I only had time to drop by for a brief visit. Because the City of London is not a place I normally frequent, I got off the tube one stop away in order to get a feel of it as I walked the short distance to St Paul's. The area is redolent of capitalism and the market economy and has been for centuries. The street names themselves are all about buying and selling: Cheapside, Bread Street, Poultry, Exchange Street, Bank. Old wealth-generating stone edifices crouch monolithically beside the glassy, glossy canyons and escarpments of modern financial institutions. Huge dazzling versions of all the familiar High Street stores are lined up cheek by jowl. Historic churches flaunt their money-powered foundations. Streams of bright red London buses tail each other in single file around this lifesize Monopoly board.

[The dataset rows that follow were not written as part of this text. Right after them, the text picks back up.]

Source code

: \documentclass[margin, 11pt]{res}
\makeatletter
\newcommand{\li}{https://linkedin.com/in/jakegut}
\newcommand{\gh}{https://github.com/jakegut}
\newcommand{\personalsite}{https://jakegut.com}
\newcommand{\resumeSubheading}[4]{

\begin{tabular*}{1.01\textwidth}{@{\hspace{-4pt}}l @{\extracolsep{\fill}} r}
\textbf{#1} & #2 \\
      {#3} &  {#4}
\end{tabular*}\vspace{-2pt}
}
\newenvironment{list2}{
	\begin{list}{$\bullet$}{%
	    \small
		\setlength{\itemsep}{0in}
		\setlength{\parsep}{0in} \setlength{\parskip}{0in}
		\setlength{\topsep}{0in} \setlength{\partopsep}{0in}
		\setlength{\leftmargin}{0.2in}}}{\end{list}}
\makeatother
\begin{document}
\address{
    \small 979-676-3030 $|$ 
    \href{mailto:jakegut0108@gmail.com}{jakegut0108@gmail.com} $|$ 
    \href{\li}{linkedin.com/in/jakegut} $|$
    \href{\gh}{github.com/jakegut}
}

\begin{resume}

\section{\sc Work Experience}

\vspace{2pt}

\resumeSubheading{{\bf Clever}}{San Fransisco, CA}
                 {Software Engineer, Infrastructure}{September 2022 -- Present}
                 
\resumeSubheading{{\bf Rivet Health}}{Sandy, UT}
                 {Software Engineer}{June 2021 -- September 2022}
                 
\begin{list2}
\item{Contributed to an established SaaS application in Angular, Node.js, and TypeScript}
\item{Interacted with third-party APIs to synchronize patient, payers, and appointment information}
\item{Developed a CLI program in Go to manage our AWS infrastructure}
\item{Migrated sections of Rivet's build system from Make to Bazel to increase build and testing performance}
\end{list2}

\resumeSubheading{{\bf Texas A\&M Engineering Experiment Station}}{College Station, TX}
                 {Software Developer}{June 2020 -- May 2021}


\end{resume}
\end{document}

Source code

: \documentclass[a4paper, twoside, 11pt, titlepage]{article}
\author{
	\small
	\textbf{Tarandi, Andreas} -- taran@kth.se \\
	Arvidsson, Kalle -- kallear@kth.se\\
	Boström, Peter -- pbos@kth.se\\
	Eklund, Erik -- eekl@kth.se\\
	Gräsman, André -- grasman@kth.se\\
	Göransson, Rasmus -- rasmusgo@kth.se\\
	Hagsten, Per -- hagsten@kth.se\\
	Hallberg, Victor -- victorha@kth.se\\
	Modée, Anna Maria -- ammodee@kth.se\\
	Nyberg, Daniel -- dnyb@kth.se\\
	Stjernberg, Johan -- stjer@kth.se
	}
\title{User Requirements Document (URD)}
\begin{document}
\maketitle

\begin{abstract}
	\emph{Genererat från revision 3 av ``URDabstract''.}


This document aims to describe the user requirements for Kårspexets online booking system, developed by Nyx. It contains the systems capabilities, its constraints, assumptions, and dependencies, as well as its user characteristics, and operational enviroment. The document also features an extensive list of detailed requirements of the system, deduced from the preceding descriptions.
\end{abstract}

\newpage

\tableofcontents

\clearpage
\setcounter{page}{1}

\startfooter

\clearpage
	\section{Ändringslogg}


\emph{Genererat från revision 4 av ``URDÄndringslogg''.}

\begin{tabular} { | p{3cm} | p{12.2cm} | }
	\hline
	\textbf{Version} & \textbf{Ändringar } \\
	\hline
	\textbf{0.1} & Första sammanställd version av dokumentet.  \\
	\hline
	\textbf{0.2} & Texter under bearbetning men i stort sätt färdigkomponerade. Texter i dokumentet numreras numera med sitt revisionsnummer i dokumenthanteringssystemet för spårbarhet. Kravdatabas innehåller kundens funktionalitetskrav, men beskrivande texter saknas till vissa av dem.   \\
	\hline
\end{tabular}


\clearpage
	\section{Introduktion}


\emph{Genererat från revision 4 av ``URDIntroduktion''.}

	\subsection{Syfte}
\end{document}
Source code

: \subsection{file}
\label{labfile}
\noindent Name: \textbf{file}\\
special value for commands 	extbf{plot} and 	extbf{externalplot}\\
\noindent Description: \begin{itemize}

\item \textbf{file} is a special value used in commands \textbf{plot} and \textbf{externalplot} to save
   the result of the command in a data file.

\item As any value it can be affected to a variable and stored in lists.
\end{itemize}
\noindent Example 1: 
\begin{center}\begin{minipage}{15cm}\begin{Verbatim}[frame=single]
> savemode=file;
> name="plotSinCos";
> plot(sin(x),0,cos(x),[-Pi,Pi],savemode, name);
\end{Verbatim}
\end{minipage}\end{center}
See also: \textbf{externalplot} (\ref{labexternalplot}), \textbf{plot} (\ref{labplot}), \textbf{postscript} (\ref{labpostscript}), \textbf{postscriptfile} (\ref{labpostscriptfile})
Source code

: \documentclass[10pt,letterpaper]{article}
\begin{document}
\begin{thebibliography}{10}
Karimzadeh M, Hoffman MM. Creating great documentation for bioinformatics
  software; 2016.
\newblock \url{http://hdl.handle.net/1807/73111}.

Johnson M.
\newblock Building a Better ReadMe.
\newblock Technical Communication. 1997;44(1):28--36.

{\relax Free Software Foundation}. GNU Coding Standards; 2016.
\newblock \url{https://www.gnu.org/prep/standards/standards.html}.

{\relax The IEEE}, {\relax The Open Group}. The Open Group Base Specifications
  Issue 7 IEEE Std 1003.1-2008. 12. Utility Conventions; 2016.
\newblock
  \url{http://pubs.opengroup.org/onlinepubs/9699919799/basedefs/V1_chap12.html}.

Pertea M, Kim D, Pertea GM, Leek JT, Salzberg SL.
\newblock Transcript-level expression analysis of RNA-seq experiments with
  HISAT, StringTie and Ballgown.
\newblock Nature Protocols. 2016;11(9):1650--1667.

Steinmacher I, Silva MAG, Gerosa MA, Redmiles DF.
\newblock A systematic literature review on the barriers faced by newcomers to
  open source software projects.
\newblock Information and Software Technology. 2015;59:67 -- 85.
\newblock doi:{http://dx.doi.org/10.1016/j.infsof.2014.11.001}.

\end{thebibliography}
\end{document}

The protest camp has become a tourist attraction in its own right and I felt a little uncomfortable to join a throng of onlookers wielding cameras and mobile phones. I know I'm too old and too far away to contribute anything useful except admiration and enthusiasm for the Occupy movement. Here on the pavements around the cathedral young people have created a space for discussion and debate, they are challenging the status quo and demonstrating radical ways of practicing true democracy. Under canvas or in the open air, there's a school, a university, a craft workshop, a recycling system, a newspaper, a library, a piano, and a canteen serving hundreds of free meals. All around mill the gawpers, tour guides, city bankers, freeloaders, journalists, churchmen and police officers who watch and wait - for this to go away? I don't think that's very likely. The tents may be swept up and the posters torn down, the protesters may be kettled or shoved or arrested but the Occupy movement is not going to die any time soon.
"You may cut the trunk of the tree of liberty but it will spring up again from the roots, for they are many and they are deep."